*** Input ***

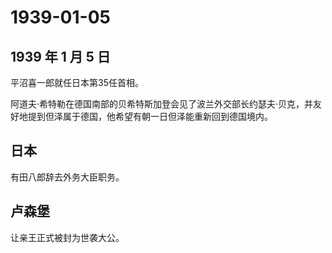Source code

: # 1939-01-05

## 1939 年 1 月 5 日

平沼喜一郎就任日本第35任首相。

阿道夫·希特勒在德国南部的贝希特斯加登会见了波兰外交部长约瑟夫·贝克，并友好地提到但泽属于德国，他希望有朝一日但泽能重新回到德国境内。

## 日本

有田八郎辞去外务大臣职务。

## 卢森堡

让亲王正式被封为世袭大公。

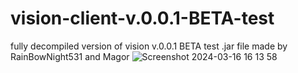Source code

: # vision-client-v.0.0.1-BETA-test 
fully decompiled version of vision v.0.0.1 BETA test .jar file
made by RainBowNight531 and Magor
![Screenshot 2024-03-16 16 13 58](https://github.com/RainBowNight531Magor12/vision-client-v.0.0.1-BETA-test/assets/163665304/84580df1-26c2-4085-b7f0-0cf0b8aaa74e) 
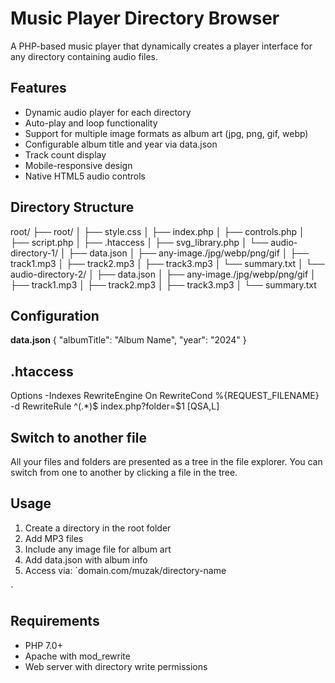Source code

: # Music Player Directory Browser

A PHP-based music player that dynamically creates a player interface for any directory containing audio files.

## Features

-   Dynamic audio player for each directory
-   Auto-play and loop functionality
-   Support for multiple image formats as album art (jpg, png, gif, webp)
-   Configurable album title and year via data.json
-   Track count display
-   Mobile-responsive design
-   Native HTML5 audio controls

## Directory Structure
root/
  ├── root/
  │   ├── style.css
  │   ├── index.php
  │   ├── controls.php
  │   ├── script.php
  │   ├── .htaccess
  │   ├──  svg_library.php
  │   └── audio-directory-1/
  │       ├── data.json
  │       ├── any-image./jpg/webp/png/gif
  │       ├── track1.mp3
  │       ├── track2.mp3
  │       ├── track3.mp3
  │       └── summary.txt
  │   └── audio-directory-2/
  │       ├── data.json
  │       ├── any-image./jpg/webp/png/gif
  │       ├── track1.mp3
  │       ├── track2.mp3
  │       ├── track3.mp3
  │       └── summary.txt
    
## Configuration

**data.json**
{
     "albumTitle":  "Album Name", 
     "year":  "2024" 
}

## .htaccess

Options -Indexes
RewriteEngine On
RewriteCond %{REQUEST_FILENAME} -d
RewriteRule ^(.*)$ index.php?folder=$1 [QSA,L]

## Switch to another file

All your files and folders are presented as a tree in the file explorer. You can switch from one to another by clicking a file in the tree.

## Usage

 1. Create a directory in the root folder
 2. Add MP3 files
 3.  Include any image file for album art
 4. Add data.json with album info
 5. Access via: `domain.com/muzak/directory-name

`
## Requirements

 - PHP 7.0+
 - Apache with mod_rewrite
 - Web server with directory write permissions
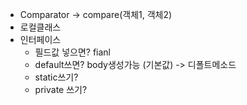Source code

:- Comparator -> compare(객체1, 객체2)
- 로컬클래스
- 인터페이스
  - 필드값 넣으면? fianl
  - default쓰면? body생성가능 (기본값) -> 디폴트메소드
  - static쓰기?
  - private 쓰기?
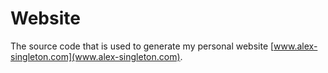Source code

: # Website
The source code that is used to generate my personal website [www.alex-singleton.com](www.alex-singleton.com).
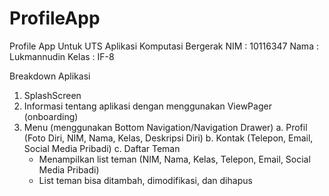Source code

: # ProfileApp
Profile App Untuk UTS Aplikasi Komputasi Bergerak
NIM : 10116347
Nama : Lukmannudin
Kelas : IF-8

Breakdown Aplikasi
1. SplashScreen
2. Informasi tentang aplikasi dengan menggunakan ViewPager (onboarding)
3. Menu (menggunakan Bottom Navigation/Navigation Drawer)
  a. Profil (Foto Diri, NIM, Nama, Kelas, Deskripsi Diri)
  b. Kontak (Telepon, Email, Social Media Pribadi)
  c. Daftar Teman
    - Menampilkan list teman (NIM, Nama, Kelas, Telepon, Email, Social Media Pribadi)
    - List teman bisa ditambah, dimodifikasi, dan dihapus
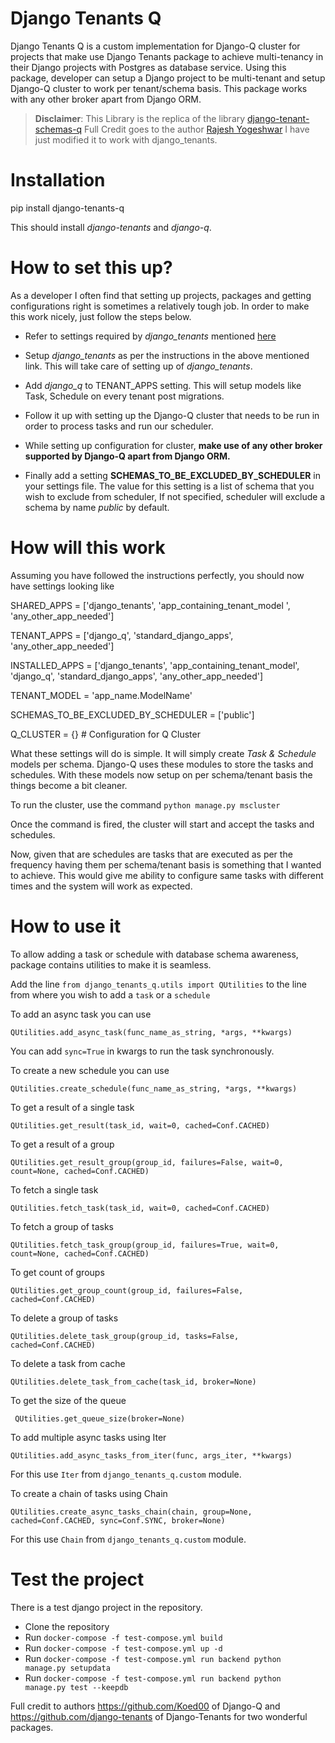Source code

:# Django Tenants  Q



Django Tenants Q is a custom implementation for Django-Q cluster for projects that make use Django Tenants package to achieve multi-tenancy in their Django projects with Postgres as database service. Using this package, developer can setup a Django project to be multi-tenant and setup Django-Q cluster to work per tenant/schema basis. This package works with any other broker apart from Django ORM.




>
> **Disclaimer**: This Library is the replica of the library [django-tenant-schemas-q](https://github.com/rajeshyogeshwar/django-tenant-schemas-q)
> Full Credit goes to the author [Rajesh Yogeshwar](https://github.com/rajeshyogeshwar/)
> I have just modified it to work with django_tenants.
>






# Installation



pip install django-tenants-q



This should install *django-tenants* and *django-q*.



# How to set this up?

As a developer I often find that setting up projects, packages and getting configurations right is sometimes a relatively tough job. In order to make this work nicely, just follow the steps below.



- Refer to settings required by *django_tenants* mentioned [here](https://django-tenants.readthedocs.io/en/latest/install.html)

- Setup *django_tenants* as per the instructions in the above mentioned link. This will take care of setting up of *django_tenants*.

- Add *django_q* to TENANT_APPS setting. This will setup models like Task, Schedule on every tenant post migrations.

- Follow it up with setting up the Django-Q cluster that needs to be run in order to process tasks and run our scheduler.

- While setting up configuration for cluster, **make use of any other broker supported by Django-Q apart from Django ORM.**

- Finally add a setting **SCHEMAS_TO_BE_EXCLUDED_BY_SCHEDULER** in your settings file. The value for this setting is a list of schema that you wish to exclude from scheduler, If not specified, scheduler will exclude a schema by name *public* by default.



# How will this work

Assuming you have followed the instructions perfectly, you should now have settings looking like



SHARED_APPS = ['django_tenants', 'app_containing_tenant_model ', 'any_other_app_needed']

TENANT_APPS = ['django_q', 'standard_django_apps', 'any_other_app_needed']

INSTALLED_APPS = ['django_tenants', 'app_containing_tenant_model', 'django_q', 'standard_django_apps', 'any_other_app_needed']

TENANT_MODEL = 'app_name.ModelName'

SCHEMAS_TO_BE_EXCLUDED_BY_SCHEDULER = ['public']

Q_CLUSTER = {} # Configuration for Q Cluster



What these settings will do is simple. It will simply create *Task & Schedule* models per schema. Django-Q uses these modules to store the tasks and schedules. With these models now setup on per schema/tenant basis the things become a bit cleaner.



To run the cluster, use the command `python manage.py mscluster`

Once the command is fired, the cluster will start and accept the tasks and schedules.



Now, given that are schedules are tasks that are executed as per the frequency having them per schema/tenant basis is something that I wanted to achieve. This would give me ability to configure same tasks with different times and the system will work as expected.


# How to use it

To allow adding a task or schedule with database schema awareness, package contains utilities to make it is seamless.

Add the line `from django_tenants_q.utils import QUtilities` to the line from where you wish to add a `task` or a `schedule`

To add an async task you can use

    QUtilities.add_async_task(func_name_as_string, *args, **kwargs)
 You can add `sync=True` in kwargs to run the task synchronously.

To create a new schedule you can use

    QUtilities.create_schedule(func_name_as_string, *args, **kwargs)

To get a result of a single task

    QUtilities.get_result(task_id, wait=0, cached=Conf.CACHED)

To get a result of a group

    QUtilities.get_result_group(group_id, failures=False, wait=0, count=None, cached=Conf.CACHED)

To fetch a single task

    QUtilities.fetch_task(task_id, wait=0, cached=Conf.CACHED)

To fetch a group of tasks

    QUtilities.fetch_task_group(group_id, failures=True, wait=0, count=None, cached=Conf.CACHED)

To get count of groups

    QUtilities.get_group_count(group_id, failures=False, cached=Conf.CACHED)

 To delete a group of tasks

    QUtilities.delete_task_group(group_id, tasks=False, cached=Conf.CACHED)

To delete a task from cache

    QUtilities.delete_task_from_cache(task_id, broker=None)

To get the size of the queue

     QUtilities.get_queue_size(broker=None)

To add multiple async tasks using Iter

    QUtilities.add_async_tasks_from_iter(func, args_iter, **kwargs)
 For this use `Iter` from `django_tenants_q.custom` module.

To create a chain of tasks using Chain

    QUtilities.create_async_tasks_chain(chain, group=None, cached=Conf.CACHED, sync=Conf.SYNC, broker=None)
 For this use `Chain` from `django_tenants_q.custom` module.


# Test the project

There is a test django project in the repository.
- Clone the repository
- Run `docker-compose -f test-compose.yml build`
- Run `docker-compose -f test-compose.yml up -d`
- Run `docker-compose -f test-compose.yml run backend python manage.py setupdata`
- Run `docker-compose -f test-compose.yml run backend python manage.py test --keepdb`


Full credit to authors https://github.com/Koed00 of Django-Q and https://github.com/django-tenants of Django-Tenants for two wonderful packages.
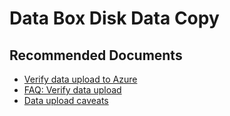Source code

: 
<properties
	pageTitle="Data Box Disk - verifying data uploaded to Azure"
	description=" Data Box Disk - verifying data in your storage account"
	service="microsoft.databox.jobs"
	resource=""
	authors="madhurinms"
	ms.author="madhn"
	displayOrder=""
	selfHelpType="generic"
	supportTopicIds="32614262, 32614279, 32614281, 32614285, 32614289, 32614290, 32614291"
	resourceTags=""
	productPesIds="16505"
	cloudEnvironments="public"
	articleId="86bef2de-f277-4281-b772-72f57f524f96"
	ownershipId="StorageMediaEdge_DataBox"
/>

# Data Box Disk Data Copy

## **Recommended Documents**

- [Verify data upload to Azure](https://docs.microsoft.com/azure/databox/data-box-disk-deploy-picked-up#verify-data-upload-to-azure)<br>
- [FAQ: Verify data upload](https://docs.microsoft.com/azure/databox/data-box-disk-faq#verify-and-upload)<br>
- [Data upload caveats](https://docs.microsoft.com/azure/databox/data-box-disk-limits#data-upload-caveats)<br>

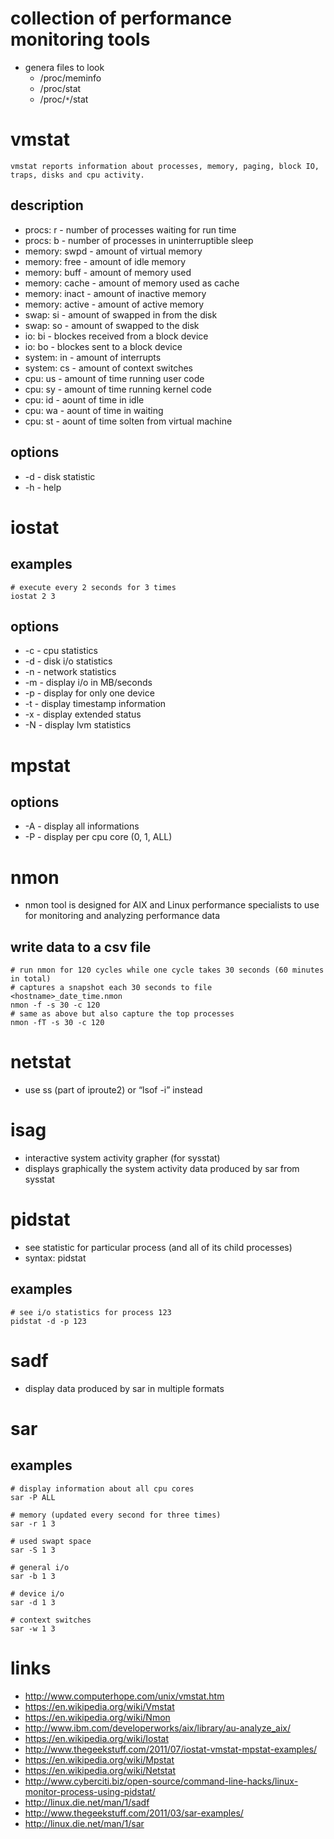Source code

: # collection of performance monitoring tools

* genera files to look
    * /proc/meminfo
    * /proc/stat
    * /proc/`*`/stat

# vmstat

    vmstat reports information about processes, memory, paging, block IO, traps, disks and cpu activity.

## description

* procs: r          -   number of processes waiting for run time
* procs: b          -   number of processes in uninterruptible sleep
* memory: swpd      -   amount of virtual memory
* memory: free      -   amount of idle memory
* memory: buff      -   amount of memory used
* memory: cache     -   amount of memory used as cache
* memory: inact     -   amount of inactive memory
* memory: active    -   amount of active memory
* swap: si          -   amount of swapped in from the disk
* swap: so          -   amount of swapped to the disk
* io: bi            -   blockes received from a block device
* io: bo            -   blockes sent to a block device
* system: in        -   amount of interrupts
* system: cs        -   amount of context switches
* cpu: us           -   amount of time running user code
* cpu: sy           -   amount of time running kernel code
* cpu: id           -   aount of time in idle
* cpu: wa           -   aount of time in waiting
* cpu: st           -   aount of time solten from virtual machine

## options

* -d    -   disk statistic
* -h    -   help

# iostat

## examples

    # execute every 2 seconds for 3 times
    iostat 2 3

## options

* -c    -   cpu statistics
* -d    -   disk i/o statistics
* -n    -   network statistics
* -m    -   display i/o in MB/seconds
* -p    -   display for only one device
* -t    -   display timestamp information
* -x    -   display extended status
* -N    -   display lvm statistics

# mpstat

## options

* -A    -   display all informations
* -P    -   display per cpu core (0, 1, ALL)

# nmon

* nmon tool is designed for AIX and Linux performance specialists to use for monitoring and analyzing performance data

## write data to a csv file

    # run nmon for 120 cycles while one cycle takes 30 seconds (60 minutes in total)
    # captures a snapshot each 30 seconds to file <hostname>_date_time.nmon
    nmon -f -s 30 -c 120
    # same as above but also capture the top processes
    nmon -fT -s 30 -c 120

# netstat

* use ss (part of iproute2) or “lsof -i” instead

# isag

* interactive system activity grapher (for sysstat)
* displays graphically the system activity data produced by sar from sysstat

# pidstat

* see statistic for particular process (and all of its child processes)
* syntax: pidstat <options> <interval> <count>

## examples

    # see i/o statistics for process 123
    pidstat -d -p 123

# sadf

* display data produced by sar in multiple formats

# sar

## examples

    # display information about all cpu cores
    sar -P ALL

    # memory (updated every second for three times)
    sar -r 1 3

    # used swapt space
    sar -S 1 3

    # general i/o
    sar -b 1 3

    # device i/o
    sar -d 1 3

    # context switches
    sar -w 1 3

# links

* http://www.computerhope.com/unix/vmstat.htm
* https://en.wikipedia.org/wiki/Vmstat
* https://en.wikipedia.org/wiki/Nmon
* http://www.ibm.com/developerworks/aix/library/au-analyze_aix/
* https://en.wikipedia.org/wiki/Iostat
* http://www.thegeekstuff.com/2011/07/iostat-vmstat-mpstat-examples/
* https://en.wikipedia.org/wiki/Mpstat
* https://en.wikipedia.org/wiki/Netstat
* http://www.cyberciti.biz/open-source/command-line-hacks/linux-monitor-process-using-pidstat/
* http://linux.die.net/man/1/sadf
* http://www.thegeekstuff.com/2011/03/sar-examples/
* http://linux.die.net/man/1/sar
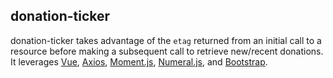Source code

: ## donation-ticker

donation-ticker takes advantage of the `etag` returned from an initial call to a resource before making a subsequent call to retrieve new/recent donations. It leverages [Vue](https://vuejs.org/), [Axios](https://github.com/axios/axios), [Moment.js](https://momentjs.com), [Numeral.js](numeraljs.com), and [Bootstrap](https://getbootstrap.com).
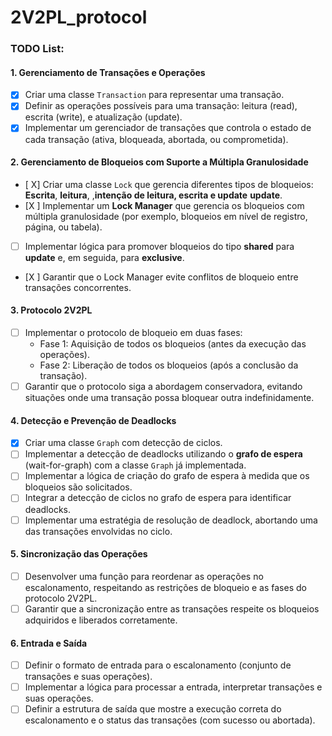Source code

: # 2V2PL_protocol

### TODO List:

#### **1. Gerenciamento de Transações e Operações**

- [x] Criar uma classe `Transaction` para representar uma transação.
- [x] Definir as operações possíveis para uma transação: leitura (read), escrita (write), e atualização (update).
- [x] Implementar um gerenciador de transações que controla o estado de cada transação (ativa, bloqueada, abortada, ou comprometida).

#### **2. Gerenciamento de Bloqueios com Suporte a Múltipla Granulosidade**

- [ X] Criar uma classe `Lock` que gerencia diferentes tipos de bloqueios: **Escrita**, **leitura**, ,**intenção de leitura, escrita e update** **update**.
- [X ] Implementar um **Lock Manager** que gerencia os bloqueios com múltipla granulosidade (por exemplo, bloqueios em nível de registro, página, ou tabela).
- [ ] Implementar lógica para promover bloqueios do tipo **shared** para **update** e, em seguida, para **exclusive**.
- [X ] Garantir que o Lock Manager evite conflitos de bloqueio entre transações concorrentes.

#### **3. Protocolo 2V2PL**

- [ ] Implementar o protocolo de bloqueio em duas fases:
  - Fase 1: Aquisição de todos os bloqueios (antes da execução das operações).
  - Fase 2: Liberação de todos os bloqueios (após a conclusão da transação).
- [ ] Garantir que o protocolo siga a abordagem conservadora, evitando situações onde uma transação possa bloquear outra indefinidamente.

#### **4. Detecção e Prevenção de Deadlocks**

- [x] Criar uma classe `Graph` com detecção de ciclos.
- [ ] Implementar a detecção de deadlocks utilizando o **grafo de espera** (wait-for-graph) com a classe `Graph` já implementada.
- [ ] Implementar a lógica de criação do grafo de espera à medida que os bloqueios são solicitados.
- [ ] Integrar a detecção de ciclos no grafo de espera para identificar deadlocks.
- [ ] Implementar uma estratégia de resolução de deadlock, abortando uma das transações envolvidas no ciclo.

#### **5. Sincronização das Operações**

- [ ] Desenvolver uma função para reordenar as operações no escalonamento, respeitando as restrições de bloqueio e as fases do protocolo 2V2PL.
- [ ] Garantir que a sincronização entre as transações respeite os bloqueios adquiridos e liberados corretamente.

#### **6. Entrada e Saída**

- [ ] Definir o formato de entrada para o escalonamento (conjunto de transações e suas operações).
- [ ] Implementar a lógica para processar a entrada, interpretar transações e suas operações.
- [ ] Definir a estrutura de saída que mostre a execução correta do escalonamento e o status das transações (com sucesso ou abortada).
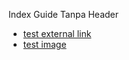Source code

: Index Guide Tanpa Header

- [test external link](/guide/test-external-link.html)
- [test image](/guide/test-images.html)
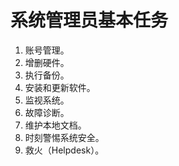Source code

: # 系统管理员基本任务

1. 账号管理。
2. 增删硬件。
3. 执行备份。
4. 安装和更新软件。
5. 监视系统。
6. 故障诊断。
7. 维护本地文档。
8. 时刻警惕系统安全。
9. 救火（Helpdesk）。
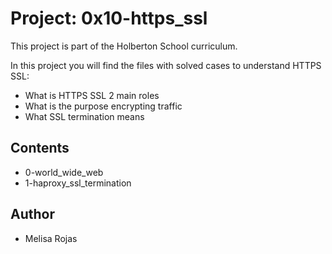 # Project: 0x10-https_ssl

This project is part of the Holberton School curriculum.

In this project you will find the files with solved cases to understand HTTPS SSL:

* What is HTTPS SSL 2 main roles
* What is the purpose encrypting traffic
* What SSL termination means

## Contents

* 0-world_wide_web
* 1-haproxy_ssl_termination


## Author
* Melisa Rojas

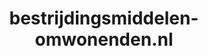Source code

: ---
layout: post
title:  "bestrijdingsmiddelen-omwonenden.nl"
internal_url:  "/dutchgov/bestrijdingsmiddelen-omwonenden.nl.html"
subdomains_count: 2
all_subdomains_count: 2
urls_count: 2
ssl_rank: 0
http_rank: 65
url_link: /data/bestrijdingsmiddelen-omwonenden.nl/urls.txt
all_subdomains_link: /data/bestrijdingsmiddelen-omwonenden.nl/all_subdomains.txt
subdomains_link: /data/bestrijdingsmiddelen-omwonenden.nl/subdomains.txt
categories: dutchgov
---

*** End of Input ***

§ Exercise
Pull from the data each line where the string "repository" turns up.

§ Written response
There is a test django project in the repository.
- Clone the repository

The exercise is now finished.